The feature encoder is configured to take the original display data from the off-screen display buffer as input and output the encoded vector. This process may compress the information within the frame to enable faster analysis and processing. The feature encoder may utilize convolutional neural networks or other machine learning methods to efficiently extract relevant features from the input data.

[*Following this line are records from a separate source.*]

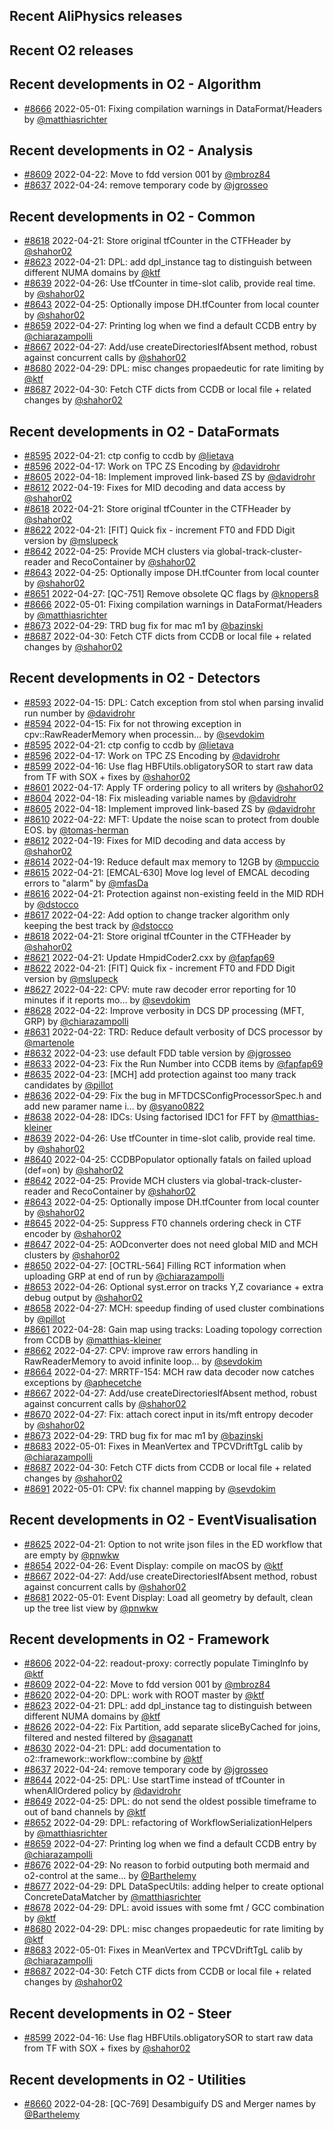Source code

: ## Recent AliPhysics releases
## Recent O2 releases
## Recent developments in O2 - Algorithm
- [\#8666](https://github.com/AliceO2Group/AliceO2/pull/8666) 2022-05-01: Fixing compilation warnings in DataFormat/Headers by [@matthiasrichter](https://github.com/matthiasrichter)
## Recent developments in O2 - Analysis
- [\#8609](https://github.com/AliceO2Group/AliceO2/pull/8609) 2022-04-22: Move to fdd version 001 by [@mbroz84](https://github.com/mbroz84)
- [\#8637](https://github.com/AliceO2Group/AliceO2/pull/8637) 2022-04-24: remove temporary code by [@jgrosseo](https://github.com/jgrosseo)
## Recent developments in O2 - Common
- [\#8618](https://github.com/AliceO2Group/AliceO2/pull/8618) 2022-04-21: Store original tfCounter in the CTFHeader by [@shahor02](https://github.com/shahor02)
- [\#8623](https://github.com/AliceO2Group/AliceO2/pull/8623) 2022-04-21: DPL: add dpl_instance tag to distinguish between different NUMA domains by [@ktf](https://github.com/ktf)
- [\#8639](https://github.com/AliceO2Group/AliceO2/pull/8639) 2022-04-26: Use tfCounter in time-slot calib, provide real time. by [@shahor02](https://github.com/shahor02)
- [\#8643](https://github.com/AliceO2Group/AliceO2/pull/8643) 2022-04-25: Optionally impose DH.tfCounter from local counter by [@shahor02](https://github.com/shahor02)
- [\#8659](https://github.com/AliceO2Group/AliceO2/pull/8659) 2022-04-27: Printing log when we find a default CCDB entry by [@chiarazampolli](https://github.com/chiarazampolli)
- [\#8667](https://github.com/AliceO2Group/AliceO2/pull/8667) 2022-04-27: Add/use createDirectoriesIfAbsent method, robust against concurrent calls by [@shahor02](https://github.com/shahor02)
- [\#8680](https://github.com/AliceO2Group/AliceO2/pull/8680) 2022-04-29: DPL: misc changes propaedeutic for rate limiting by [@ktf](https://github.com/ktf)
- [\#8687](https://github.com/AliceO2Group/AliceO2/pull/8687) 2022-04-30: Fetch CTF dicts from CCDB or local file + related changes by [@shahor02](https://github.com/shahor02)
## Recent developments in O2 - DataFormats
- [\#8595](https://github.com/AliceO2Group/AliceO2/pull/8595) 2022-04-21: ctp config to ccdb  by [@lietava](https://github.com/lietava)
- [\#8596](https://github.com/AliceO2Group/AliceO2/pull/8596) 2022-04-17: Work on TPC ZS Encoding by [@davidrohr](https://github.com/davidrohr)
- [\#8605](https://github.com/AliceO2Group/AliceO2/pull/8605) 2022-04-18: Implement improved link-based ZS by [@davidrohr](https://github.com/davidrohr)
- [\#8612](https://github.com/AliceO2Group/AliceO2/pull/8612) 2022-04-19: Fixes for MID decoding and data access by [@shahor02](https://github.com/shahor02)
- [\#8618](https://github.com/AliceO2Group/AliceO2/pull/8618) 2022-04-21: Store original tfCounter in the CTFHeader by [@shahor02](https://github.com/shahor02)
- [\#8622](https://github.com/AliceO2Group/AliceO2/pull/8622) 2022-04-21: [FIT] Quick fix - increment FT0 and FDD Digit version by [@mslupeck](https://github.com/mslupeck)
- [\#8642](https://github.com/AliceO2Group/AliceO2/pull/8642) 2022-04-25: Provide MCH clusters via global-track-cluster-reader and RecoContainer by [@shahor02](https://github.com/shahor02)
- [\#8643](https://github.com/AliceO2Group/AliceO2/pull/8643) 2022-04-25: Optionally impose DH.tfCounter from local counter by [@shahor02](https://github.com/shahor02)
- [\#8651](https://github.com/AliceO2Group/AliceO2/pull/8651) 2022-04-27: [QC-751] Remove obsolete QC flags by [@knopers8](https://github.com/knopers8)
- [\#8666](https://github.com/AliceO2Group/AliceO2/pull/8666) 2022-05-01: Fixing compilation warnings in DataFormat/Headers by [@matthiasrichter](https://github.com/matthiasrichter)
- [\#8673](https://github.com/AliceO2Group/AliceO2/pull/8673) 2022-04-29: TRD bug fix for mac m1 by [@bazinski](https://github.com/bazinski)
- [\#8687](https://github.com/AliceO2Group/AliceO2/pull/8687) 2022-04-30: Fetch CTF dicts from CCDB or local file + related changes by [@shahor02](https://github.com/shahor02)
## Recent developments in O2 - Detectors
- [\#8593](https://github.com/AliceO2Group/AliceO2/pull/8593) 2022-04-15: DPL: Catch exception from stol when parsing invalid run number by [@davidrohr](https://github.com/davidrohr)
- [\#8594](https://github.com/AliceO2Group/AliceO2/pull/8594) 2022-04-15: Fix for not throwing exception in cpv::RawReaderMemory when processin… by [@sevdokim](https://github.com/sevdokim)
- [\#8595](https://github.com/AliceO2Group/AliceO2/pull/8595) 2022-04-21: ctp config to ccdb  by [@lietava](https://github.com/lietava)
- [\#8596](https://github.com/AliceO2Group/AliceO2/pull/8596) 2022-04-17: Work on TPC ZS Encoding by [@davidrohr](https://github.com/davidrohr)
- [\#8599](https://github.com/AliceO2Group/AliceO2/pull/8599) 2022-04-16: Use flag HBFUtils.obligatorySOR to start raw data from TF with SOX + fixes by [@shahor02](https://github.com/shahor02)
- [\#8601](https://github.com/AliceO2Group/AliceO2/pull/8601) 2022-04-17: Apply TF ordering policy to all writers by [@shahor02](https://github.com/shahor02)
- [\#8604](https://github.com/AliceO2Group/AliceO2/pull/8604) 2022-04-18: Fix misleading variable names by [@davidrohr](https://github.com/davidrohr)
- [\#8605](https://github.com/AliceO2Group/AliceO2/pull/8605) 2022-04-18: Implement improved link-based ZS by [@davidrohr](https://github.com/davidrohr)
- [\#8610](https://github.com/AliceO2Group/AliceO2/pull/8610) 2022-04-22: MFT: Update the noise scan to protect from double EOS. by [@tomas-herman](https://github.com/tomas-herman)
- [\#8612](https://github.com/AliceO2Group/AliceO2/pull/8612) 2022-04-19: Fixes for MID decoding and data access by [@shahor02](https://github.com/shahor02)
- [\#8614](https://github.com/AliceO2Group/AliceO2/pull/8614) 2022-04-19: Reduce default max memory to 12GB by [@mpuccio](https://github.com/mpuccio)
- [\#8615](https://github.com/AliceO2Group/AliceO2/pull/8615) 2022-04-21: [EMCAL-630] Move log level of EMCAL decoding errors to "alarm" by [@mfasDa](https://github.com/mfasDa)
- [\#8616](https://github.com/AliceO2Group/AliceO2/pull/8616) 2022-04-21: Protection against non-existing feeId in the MID RDH by [@dstocco](https://github.com/dstocco)
- [\#8617](https://github.com/AliceO2Group/AliceO2/pull/8617) 2022-04-22: Add option to change tracker algorithm only keeping the best track by [@dstocco](https://github.com/dstocco)
- [\#8618](https://github.com/AliceO2Group/AliceO2/pull/8618) 2022-04-21: Store original tfCounter in the CTFHeader by [@shahor02](https://github.com/shahor02)
- [\#8621](https://github.com/AliceO2Group/AliceO2/pull/8621) 2022-04-21: Update HmpidCoder2.cxx by [@fapfap69](https://github.com/fapfap69)
- [\#8622](https://github.com/AliceO2Group/AliceO2/pull/8622) 2022-04-21: [FIT] Quick fix - increment FT0 and FDD Digit version by [@mslupeck](https://github.com/mslupeck)
- [\#8627](https://github.com/AliceO2Group/AliceO2/pull/8627) 2022-04-22: CPV: mute raw decoder error reporting for 10 minutes if it reports mo… by [@sevdokim](https://github.com/sevdokim)
- [\#8628](https://github.com/AliceO2Group/AliceO2/pull/8628) 2022-04-22: Improve verbosity in DCS DP processing (MFT, GRP) by [@chiarazampolli](https://github.com/chiarazampolli)
- [\#8631](https://github.com/AliceO2Group/AliceO2/pull/8631) 2022-04-22: TRD: Reduce default verbosity of DCS processor by [@martenole](https://github.com/martenole)
- [\#8632](https://github.com/AliceO2Group/AliceO2/pull/8632) 2022-04-23: use default FDD table version by [@jgrosseo](https://github.com/jgrosseo)
- [\#8633](https://github.com/AliceO2Group/AliceO2/pull/8633) 2022-04-23: Fix the Run Number into CCDB items by [@fapfap69](https://github.com/fapfap69)
- [\#8635](https://github.com/AliceO2Group/AliceO2/pull/8635) 2022-04-23: [MCH] add protection against too many track candidates by [@pillot](https://github.com/pillot)
- [\#8636](https://github.com/AliceO2Group/AliceO2/pull/8636) 2022-04-29: Fix the bug in MFTDCSConfigProcessorSpec.h and add new paramer name i… by [@syano0822](https://github.com/syano0822)
- [\#8638](https://github.com/AliceO2Group/AliceO2/pull/8638) 2022-04-28: IDCs: Using factorised IDC1 for FFT by [@matthias-kleiner](https://github.com/matthias-kleiner)
- [\#8639](https://github.com/AliceO2Group/AliceO2/pull/8639) 2022-04-26: Use tfCounter in time-slot calib, provide real time. by [@shahor02](https://github.com/shahor02)
- [\#8640](https://github.com/AliceO2Group/AliceO2/pull/8640) 2022-04-25: CCDBPopulator optionally fatals on failed upload (def=on) by [@shahor02](https://github.com/shahor02)
- [\#8642](https://github.com/AliceO2Group/AliceO2/pull/8642) 2022-04-25: Provide MCH clusters via global-track-cluster-reader and RecoContainer by [@shahor02](https://github.com/shahor02)
- [\#8643](https://github.com/AliceO2Group/AliceO2/pull/8643) 2022-04-25: Optionally impose DH.tfCounter from local counter by [@shahor02](https://github.com/shahor02)
- [\#8645](https://github.com/AliceO2Group/AliceO2/pull/8645) 2022-04-25: Suppress FT0 channels ordering check in CTF encoder by [@shahor02](https://github.com/shahor02)
- [\#8647](https://github.com/AliceO2Group/AliceO2/pull/8647) 2022-04-25: AODconverter does not need global MID and MCH clusters by [@shahor02](https://github.com/shahor02)
- [\#8650](https://github.com/AliceO2Group/AliceO2/pull/8650) 2022-04-27: [OCTRL-564] Filling RCT information when uploading GRP at end of run by [@chiarazampolli](https://github.com/chiarazampolli)
- [\#8653](https://github.com/AliceO2Group/AliceO2/pull/8653) 2022-04-26: Optional syst.error on tracks Y,Z covariance + extra debug output by [@shahor02](https://github.com/shahor02)
- [\#8658](https://github.com/AliceO2Group/AliceO2/pull/8658) 2022-04-27: MCH: speedup finding of used cluster combinations by [@pillot](https://github.com/pillot)
- [\#8661](https://github.com/AliceO2Group/AliceO2/pull/8661) 2022-04-28: Gain map using tracks: Loading topology correction from CCDB by [@matthias-kleiner](https://github.com/matthias-kleiner)
- [\#8662](https://github.com/AliceO2Group/AliceO2/pull/8662) 2022-04-27: CPV: improve raw errors handling in RawReaderMemory to avoid infinite loop… by [@sevdokim](https://github.com/sevdokim)
- [\#8664](https://github.com/AliceO2Group/AliceO2/pull/8664) 2022-04-27: MRRTF-154: MCH raw data decoder now catches exceptions by [@aphecetche](https://github.com/aphecetche)
- [\#8667](https://github.com/AliceO2Group/AliceO2/pull/8667) 2022-04-27: Add/use createDirectoriesIfAbsent method, robust against concurrent calls by [@shahor02](https://github.com/shahor02)
- [\#8670](https://github.com/AliceO2Group/AliceO2/pull/8670) 2022-04-27: Fix: attach corect input in its/mft entropy decoder by [@shahor02](https://github.com/shahor02)
- [\#8673](https://github.com/AliceO2Group/AliceO2/pull/8673) 2022-04-29: TRD bug fix for mac m1 by [@bazinski](https://github.com/bazinski)
- [\#8683](https://github.com/AliceO2Group/AliceO2/pull/8683) 2022-05-01: Fixes in MeanVertex and TPCVDriftTgL calib by [@chiarazampolli](https://github.com/chiarazampolli)
- [\#8687](https://github.com/AliceO2Group/AliceO2/pull/8687) 2022-04-30: Fetch CTF dicts from CCDB or local file + related changes by [@shahor02](https://github.com/shahor02)
- [\#8691](https://github.com/AliceO2Group/AliceO2/pull/8691) 2022-05-01: CPV: fix channel mapping by [@sevdokim](https://github.com/sevdokim)
## Recent developments in O2 - EventVisualisation
- [\#8625](https://github.com/AliceO2Group/AliceO2/pull/8625) 2022-04-21: Option to not write json files in the ED workflow that are empty by [@pnwkw](https://github.com/pnwkw)
- [\#8654](https://github.com/AliceO2Group/AliceO2/pull/8654) 2022-04-26: Event Display: compile on macOS by [@ktf](https://github.com/ktf)
- [\#8667](https://github.com/AliceO2Group/AliceO2/pull/8667) 2022-04-27: Add/use createDirectoriesIfAbsent method, robust against concurrent calls by [@shahor02](https://github.com/shahor02)
- [\#8681](https://github.com/AliceO2Group/AliceO2/pull/8681) 2022-05-01: Event Display: Load all geometry by default, clean up the tree list view by [@pnwkw](https://github.com/pnwkw)
## Recent developments in O2 - Framework
- [\#8606](https://github.com/AliceO2Group/AliceO2/pull/8606) 2022-04-22: readout-proxy: correctly populate TimingInfo by [@ktf](https://github.com/ktf)
- [\#8609](https://github.com/AliceO2Group/AliceO2/pull/8609) 2022-04-22: Move to fdd version 001 by [@mbroz84](https://github.com/mbroz84)
- [\#8620](https://github.com/AliceO2Group/AliceO2/pull/8620) 2022-04-20: DPL: work with ROOT master by [@ktf](https://github.com/ktf)
- [\#8623](https://github.com/AliceO2Group/AliceO2/pull/8623) 2022-04-21: DPL: add dpl_instance tag to distinguish between different NUMA domains by [@ktf](https://github.com/ktf)
- [\#8626](https://github.com/AliceO2Group/AliceO2/pull/8626) 2022-04-22: Fix Partition<Filtered>, add separate sliceByCached for joins, filtered and nested filtered by [@saganatt](https://github.com/saganatt)
- [\#8630](https://github.com/AliceO2Group/AliceO2/pull/8630) 2022-04-21: DPL: add documentation to o2::framework::workflow::combine by [@ktf](https://github.com/ktf)
- [\#8637](https://github.com/AliceO2Group/AliceO2/pull/8637) 2022-04-24: remove temporary code by [@jgrosseo](https://github.com/jgrosseo)
- [\#8644](https://github.com/AliceO2Group/AliceO2/pull/8644) 2022-04-25: DPL: Use startTime instead of tfCounter in whenAllOrdered policy by [@davidrohr](https://github.com/davidrohr)
- [\#8649](https://github.com/AliceO2Group/AliceO2/pull/8649) 2022-04-25: DPL: do not send the oldest possible timeframe to out of band channels by [@ktf](https://github.com/ktf)
- [\#8652](https://github.com/AliceO2Group/AliceO2/pull/8652) 2022-04-29: DPL: refactoring of WorkflowSerializationHelpers by [@matthiasrichter](https://github.com/matthiasrichter)
- [\#8659](https://github.com/AliceO2Group/AliceO2/pull/8659) 2022-04-27: Printing log when we find a default CCDB entry by [@chiarazampolli](https://github.com/chiarazampolli)
- [\#8676](https://github.com/AliceO2Group/AliceO2/pull/8676) 2022-04-29: No reason to forbid outputing both mermaid and o2-control at the same… by [@Barthelemy](https://github.com/Barthelemy)
- [\#8677](https://github.com/AliceO2Group/AliceO2/pull/8677) 2022-04-29: DPL DataSpecUtils: adding helper to create optional ConcreteDataMatcher by [@matthiasrichter](https://github.com/matthiasrichter)
- [\#8678](https://github.com/AliceO2Group/AliceO2/pull/8678) 2022-04-29: DPL: avoid issues with some fmt / GCC combination by [@ktf](https://github.com/ktf)
- [\#8680](https://github.com/AliceO2Group/AliceO2/pull/8680) 2022-04-29: DPL: misc changes propaedeutic for rate limiting by [@ktf](https://github.com/ktf)
- [\#8683](https://github.com/AliceO2Group/AliceO2/pull/8683) 2022-05-01: Fixes in MeanVertex and TPCVDriftTgL calib by [@chiarazampolli](https://github.com/chiarazampolli)
- [\#8687](https://github.com/AliceO2Group/AliceO2/pull/8687) 2022-04-30: Fetch CTF dicts from CCDB or local file + related changes by [@shahor02](https://github.com/shahor02)
## Recent developments in O2 - Steer
- [\#8599](https://github.com/AliceO2Group/AliceO2/pull/8599) 2022-04-16: Use flag HBFUtils.obligatorySOR to start raw data from TF with SOX + fixes by [@shahor02](https://github.com/shahor02)
## Recent developments in O2 - Utilities
- [\#8660](https://github.com/AliceO2Group/AliceO2/pull/8660) 2022-04-28: [QC-769] Desambiguify DS and Merger names  by [@Barthelemy](https://github.com/Barthelemy)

The feature encoder is specifically designed to extract task-relevant features such as luminance, contrast, color, and spatial frequency-using domain-specific filters or layers. For instance, for luminance distribution feature extraction, a luminance convolution kernel K_l(m, n) is designed to highlight differences between regions of varying brightness. Its element values are set according to the mathematical characteristics of luminance features. For example, different weights are assigned to the center pixel and its surrounding pixels to enhance sensitivity to luminance variations. For contrast distribution feature extraction, the mean contrast μ_I of the image is first calculated. The contrast convolution kernel K_c(m, n) is then designed to emphasize regions of the image with significant deviations from the mean, thereby extracting contrast features. For color distribution feature extraction, the color convolution kernel K_s(m, n) is designed based on color space conversion principles to extract relational features between different color channels. For spatial frequency distribution feature extraction, the frequency convolution kernel K_f(m, n) is designed by applying the Fourier transform correlation principles, enabling it to capture information about different frequency components within the image. Here, m and n represent offset values.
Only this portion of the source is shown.